Republicans wage 7-year war against Obamacare on behalf of a tiny fraction of aggrieved Americans

Republicans wage 7-year war against Obamacare on behalf of a tiny fraction of aggrieved Americans·CNBC

Republicans have waged their seven-year war against Obamacare on behalf of a remarkably small number of aggrieved Americans.

President Donald Trump spoke for his party last fall as he ripped the Affordable Care Act for pushing rates "through the sky." As Republicans crafted a replacement this spring, he promised "much lower premiums and deductibles."

In reality, just a tiny fraction of Americans — disproportionately young, male, healthy and middle-to-high income — has seen costs sharply increase because of Obamacare. Liberal and conservative experts alike place the number well below 10 million people — 3 percent or less of the population.

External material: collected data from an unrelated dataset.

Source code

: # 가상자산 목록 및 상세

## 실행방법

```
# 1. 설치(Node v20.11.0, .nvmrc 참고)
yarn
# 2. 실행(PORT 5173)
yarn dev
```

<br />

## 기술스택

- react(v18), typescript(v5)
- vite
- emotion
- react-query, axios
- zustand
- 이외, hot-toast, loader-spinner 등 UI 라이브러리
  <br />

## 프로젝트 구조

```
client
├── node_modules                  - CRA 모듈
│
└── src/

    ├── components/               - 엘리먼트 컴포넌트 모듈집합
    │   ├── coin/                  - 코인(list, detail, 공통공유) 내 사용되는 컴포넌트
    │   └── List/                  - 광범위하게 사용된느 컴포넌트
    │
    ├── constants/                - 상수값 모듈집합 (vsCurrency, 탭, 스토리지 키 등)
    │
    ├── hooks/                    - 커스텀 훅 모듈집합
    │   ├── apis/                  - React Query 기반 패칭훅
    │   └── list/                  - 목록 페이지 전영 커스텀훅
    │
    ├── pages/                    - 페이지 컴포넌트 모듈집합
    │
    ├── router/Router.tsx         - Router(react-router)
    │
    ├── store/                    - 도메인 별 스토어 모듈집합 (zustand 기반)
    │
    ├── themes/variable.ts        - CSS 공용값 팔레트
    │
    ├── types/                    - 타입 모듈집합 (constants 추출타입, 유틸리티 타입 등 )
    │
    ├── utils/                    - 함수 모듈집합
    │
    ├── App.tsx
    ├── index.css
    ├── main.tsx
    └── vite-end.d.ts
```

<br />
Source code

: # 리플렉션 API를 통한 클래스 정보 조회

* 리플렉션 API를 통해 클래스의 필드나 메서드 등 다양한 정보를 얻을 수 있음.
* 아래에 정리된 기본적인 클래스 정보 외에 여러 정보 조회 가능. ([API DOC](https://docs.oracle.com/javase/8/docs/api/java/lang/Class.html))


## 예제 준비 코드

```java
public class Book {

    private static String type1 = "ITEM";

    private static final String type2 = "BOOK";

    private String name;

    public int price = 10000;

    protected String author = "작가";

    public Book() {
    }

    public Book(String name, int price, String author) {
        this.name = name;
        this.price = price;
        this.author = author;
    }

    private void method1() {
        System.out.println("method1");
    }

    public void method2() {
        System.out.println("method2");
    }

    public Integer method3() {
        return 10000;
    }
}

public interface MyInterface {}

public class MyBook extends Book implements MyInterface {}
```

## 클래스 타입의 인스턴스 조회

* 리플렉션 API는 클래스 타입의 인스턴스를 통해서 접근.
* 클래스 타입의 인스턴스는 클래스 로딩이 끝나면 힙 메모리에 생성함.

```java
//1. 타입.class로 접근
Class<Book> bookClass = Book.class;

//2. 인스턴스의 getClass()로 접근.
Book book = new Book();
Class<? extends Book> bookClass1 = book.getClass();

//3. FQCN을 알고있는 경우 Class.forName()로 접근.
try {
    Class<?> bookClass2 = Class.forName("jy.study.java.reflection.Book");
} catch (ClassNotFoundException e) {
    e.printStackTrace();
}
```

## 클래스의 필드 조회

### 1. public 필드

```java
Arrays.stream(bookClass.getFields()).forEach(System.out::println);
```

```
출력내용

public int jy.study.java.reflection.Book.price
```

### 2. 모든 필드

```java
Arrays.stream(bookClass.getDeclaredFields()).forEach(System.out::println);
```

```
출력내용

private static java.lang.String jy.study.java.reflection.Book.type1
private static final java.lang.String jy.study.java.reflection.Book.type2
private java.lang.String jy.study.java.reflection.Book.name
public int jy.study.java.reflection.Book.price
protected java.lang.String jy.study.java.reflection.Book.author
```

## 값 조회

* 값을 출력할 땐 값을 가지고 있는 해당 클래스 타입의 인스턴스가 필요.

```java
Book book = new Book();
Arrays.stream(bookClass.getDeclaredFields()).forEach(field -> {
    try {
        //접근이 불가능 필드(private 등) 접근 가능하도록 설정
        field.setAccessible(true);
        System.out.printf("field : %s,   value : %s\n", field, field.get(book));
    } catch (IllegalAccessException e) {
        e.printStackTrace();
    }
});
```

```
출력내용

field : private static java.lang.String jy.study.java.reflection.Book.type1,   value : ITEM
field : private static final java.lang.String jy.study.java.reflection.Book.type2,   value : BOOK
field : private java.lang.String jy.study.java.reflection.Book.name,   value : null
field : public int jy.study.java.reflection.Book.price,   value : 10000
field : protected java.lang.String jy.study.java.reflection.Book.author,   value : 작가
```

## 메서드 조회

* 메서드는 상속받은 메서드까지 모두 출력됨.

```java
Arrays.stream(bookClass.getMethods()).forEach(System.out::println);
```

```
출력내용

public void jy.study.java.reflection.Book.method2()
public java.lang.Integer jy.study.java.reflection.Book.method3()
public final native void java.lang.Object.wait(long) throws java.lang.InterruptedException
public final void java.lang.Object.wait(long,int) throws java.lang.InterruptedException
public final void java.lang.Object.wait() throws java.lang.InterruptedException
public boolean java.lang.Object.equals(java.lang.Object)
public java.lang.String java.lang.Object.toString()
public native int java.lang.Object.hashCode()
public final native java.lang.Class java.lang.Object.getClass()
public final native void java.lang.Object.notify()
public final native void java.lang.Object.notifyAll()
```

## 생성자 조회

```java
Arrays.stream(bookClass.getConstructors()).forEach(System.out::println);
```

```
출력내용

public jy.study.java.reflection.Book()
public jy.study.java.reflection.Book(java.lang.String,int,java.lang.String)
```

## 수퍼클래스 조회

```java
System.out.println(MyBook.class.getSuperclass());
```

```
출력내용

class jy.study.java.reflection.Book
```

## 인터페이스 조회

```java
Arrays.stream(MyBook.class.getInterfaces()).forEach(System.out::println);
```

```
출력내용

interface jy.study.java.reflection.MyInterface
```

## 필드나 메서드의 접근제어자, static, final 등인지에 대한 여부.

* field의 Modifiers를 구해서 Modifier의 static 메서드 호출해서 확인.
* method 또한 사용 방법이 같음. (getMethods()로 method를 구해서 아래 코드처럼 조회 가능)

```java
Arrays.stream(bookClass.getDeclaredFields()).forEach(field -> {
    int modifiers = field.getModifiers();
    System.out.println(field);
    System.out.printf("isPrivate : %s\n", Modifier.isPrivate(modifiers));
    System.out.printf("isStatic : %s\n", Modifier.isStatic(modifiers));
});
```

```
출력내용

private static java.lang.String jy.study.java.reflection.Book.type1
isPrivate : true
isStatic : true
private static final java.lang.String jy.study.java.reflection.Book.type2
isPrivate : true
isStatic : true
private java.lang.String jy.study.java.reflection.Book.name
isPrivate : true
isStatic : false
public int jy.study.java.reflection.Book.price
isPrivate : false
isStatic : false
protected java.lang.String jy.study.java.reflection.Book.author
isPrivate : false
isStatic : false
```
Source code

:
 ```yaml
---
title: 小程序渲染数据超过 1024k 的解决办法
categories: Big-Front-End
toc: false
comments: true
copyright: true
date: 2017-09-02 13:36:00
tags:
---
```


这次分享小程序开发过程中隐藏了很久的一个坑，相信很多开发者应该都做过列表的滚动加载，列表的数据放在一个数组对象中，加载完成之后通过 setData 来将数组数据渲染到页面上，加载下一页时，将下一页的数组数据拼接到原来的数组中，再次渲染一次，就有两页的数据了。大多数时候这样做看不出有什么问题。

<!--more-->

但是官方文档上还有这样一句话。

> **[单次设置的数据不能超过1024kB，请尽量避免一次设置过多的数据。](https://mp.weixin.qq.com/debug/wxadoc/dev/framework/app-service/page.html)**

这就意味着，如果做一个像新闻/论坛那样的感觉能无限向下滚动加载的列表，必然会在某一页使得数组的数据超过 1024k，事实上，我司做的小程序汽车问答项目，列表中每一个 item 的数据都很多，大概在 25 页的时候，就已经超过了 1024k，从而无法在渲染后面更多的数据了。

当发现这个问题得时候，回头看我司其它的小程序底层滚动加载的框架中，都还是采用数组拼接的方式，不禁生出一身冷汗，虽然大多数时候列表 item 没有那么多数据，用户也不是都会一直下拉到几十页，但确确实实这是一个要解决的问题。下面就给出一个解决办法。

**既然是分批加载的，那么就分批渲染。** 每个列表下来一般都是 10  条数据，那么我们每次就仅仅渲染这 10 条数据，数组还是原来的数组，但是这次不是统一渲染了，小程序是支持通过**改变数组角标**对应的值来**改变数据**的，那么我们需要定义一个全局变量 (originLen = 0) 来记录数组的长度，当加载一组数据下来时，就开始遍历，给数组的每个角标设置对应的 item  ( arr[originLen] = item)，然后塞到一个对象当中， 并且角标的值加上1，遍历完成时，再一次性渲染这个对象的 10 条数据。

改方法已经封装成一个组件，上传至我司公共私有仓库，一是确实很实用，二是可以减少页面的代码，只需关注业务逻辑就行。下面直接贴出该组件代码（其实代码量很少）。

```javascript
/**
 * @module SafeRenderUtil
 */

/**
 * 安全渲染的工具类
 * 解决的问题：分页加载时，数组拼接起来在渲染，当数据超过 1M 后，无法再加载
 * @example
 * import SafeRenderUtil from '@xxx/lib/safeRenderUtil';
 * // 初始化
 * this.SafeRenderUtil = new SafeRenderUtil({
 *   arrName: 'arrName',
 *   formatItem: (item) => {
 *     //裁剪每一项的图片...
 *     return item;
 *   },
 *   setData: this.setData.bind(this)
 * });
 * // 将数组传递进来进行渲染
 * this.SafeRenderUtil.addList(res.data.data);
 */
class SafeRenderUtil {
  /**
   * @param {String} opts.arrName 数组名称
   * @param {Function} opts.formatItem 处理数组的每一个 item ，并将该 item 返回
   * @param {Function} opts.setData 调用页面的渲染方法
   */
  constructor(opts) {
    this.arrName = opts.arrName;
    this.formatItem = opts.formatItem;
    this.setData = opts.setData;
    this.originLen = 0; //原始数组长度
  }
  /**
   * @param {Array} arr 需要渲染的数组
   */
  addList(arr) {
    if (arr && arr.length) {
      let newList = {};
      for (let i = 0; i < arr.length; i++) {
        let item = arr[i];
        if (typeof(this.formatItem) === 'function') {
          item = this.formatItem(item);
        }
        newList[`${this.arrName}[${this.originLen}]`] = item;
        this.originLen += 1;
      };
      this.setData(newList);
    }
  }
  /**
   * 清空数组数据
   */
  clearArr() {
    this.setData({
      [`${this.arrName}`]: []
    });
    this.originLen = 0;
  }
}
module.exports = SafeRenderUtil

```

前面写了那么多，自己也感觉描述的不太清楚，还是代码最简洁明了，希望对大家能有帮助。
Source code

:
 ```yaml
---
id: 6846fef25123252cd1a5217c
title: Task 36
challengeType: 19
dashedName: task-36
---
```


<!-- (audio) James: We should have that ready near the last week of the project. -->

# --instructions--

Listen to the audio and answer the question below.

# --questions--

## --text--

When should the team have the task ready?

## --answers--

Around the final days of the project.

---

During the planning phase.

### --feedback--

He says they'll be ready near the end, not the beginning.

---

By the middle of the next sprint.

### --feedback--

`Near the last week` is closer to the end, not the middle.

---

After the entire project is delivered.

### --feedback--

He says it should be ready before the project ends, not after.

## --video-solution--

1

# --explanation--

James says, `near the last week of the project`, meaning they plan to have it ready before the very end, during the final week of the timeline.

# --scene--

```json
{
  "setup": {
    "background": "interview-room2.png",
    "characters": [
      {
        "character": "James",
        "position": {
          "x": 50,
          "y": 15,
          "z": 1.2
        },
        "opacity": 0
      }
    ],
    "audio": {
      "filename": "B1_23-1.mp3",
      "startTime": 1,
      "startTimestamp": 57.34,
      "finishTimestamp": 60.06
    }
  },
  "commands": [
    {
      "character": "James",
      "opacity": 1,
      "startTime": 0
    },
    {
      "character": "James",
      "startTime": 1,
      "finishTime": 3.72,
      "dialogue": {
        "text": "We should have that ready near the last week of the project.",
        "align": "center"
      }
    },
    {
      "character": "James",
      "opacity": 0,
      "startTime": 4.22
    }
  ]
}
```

Twice that number – disproportionately poorer and less healthy people — gained insurance under Obamacare. Many received immense medical and financial benefits.

True to their anti-government ethos, Republicans disdain Obamacare on tax-and-spending grounds. But ideological complaints that its mandates inhibit freedom never achieved broad resonance. Attacks on its "job-killing" effects faded amid uninterrupted private sector employment gains since it passed.

That left out-of-pocket costs through premiums and deductibles the most potent GOP weapon – even though premiums and deductibles for most Americans were little changed by Obamacare.
In fact, Obamacare's principal impact on the bulk of the population has been political noise.

More than 90 percent of those with health insurance before Obamacare got it from employers or the government, mainly Medicare and Medicaid; their coverage didn't fundamentally change.

"The basic circumstances of their health insurance, the general level of premiums, access to care was basically unaffected," said Joseph Antos, a health care expert at the conservative American Enterprise Institute.

Premiums for employer-provided coverage increased by an annual average of 3.1 percent from 2010 and 2016 – less than they increased in the decade before Obamacare.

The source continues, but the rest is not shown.